(Beginning of SUPPLIED DATA)
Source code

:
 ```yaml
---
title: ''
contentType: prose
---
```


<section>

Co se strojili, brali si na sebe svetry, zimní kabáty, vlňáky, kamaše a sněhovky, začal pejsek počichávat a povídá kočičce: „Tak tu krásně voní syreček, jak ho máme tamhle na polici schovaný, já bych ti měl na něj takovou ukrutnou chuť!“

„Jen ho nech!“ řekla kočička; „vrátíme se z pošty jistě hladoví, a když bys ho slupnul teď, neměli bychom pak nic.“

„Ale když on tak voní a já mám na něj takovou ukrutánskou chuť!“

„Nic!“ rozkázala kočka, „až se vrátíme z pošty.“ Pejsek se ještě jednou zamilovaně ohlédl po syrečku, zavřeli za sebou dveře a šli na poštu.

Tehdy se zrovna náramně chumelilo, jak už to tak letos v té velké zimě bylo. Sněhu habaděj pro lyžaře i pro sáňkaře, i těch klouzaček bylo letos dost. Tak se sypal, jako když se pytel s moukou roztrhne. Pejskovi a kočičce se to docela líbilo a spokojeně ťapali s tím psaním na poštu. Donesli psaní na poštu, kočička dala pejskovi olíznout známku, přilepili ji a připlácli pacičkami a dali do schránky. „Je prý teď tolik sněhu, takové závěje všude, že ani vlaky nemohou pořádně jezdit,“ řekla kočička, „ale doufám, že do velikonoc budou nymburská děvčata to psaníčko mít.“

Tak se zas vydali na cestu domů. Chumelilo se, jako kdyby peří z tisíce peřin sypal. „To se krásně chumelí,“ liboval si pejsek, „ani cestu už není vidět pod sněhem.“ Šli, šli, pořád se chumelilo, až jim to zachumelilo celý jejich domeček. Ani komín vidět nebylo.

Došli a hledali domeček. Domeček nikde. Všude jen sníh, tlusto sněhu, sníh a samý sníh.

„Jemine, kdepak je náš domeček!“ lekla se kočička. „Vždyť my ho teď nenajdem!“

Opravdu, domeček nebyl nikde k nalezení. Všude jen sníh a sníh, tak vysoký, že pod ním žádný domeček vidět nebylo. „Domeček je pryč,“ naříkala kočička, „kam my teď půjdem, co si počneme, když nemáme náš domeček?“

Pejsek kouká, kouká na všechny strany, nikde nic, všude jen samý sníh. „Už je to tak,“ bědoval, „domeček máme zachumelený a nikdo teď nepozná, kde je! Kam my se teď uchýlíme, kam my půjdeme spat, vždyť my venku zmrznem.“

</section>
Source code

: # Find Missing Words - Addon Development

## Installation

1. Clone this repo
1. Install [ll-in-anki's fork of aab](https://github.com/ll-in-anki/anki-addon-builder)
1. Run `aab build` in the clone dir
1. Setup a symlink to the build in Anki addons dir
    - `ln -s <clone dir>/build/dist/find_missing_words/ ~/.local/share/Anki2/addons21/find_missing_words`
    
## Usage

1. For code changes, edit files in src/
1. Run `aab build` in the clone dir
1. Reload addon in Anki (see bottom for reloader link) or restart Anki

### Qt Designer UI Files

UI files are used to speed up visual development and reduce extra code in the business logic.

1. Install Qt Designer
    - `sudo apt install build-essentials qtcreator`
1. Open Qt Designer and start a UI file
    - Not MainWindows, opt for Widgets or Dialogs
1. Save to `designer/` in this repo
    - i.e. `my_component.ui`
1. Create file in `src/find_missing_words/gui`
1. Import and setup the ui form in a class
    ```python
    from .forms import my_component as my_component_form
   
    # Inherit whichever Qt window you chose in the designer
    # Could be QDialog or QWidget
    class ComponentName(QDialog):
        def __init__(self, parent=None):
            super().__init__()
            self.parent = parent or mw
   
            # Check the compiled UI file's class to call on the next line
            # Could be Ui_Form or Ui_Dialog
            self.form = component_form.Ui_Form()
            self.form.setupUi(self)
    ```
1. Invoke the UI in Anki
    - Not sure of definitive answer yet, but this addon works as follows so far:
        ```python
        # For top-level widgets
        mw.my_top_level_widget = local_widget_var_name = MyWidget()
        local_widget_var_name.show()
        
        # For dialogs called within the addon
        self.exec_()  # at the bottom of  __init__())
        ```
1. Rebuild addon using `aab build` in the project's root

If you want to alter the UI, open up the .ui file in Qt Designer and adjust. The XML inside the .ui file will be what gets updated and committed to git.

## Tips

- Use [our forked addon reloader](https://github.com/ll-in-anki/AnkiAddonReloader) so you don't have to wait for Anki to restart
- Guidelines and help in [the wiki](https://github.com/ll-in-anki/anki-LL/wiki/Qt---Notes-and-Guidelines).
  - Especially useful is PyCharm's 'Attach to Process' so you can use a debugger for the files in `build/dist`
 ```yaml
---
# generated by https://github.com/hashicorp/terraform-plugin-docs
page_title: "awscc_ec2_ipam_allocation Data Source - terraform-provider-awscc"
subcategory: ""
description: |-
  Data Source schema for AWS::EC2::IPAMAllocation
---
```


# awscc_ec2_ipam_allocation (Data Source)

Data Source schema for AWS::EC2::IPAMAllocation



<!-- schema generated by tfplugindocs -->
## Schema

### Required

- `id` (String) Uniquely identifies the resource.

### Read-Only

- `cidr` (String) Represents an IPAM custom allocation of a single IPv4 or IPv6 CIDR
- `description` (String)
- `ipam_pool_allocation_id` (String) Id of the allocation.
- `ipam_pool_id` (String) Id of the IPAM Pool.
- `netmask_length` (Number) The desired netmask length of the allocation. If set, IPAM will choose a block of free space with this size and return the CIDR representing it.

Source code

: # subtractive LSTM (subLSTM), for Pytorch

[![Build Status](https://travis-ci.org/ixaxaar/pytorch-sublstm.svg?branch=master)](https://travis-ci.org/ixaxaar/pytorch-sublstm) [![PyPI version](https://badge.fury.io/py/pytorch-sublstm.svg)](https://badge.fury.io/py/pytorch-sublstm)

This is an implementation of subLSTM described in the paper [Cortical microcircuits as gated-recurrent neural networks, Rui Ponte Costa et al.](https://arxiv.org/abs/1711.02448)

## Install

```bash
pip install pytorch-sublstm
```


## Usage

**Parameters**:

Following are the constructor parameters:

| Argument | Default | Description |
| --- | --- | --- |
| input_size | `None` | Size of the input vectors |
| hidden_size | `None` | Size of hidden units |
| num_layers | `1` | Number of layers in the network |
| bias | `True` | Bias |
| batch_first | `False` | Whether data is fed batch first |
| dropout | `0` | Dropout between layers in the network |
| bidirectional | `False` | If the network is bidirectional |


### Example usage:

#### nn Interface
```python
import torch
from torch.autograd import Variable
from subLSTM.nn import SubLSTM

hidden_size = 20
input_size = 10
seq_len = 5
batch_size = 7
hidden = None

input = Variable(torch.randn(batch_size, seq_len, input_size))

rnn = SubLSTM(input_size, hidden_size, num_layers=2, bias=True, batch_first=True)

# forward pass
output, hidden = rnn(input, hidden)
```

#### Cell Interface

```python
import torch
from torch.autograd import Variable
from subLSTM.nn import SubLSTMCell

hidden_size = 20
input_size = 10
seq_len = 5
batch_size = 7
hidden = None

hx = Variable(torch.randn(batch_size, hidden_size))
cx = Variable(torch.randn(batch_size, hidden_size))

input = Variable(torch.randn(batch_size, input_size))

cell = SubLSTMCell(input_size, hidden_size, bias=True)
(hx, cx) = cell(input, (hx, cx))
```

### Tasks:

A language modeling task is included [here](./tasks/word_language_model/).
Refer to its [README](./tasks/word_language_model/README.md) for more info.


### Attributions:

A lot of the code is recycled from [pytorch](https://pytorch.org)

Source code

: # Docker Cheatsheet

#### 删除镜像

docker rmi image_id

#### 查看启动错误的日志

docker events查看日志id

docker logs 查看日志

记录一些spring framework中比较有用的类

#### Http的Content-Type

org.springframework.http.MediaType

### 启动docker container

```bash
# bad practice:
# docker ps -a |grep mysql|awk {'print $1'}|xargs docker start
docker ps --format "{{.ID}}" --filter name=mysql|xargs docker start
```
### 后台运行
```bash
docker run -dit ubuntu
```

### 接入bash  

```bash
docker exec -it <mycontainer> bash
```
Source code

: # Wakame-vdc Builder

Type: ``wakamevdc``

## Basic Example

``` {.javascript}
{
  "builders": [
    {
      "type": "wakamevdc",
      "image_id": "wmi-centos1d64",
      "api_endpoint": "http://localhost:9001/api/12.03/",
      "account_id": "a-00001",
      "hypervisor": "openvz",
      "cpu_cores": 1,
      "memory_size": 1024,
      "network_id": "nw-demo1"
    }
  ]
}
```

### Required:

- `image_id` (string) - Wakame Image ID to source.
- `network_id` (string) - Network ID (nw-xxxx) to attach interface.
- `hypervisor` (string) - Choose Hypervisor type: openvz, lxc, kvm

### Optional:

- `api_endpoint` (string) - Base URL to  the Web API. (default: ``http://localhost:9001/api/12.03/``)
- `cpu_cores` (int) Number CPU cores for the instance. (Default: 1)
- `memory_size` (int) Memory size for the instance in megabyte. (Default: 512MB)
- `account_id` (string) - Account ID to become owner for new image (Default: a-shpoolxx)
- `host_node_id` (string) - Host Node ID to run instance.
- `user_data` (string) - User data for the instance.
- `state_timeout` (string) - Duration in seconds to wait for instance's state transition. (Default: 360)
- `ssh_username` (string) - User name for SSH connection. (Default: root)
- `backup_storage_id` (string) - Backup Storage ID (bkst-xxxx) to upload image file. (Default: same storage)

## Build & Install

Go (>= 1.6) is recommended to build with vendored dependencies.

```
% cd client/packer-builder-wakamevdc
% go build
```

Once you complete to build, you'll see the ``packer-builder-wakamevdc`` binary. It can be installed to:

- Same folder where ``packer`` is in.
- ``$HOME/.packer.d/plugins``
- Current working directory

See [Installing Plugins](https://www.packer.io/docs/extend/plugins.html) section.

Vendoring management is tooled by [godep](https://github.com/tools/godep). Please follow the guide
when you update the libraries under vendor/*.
(End of SUPPLIED DATA)
**TASK:** Looking at the records above, state the number of lines where the word "parent" occurs, and write nothing beyond it.

**WORKED SOLUTION:** 2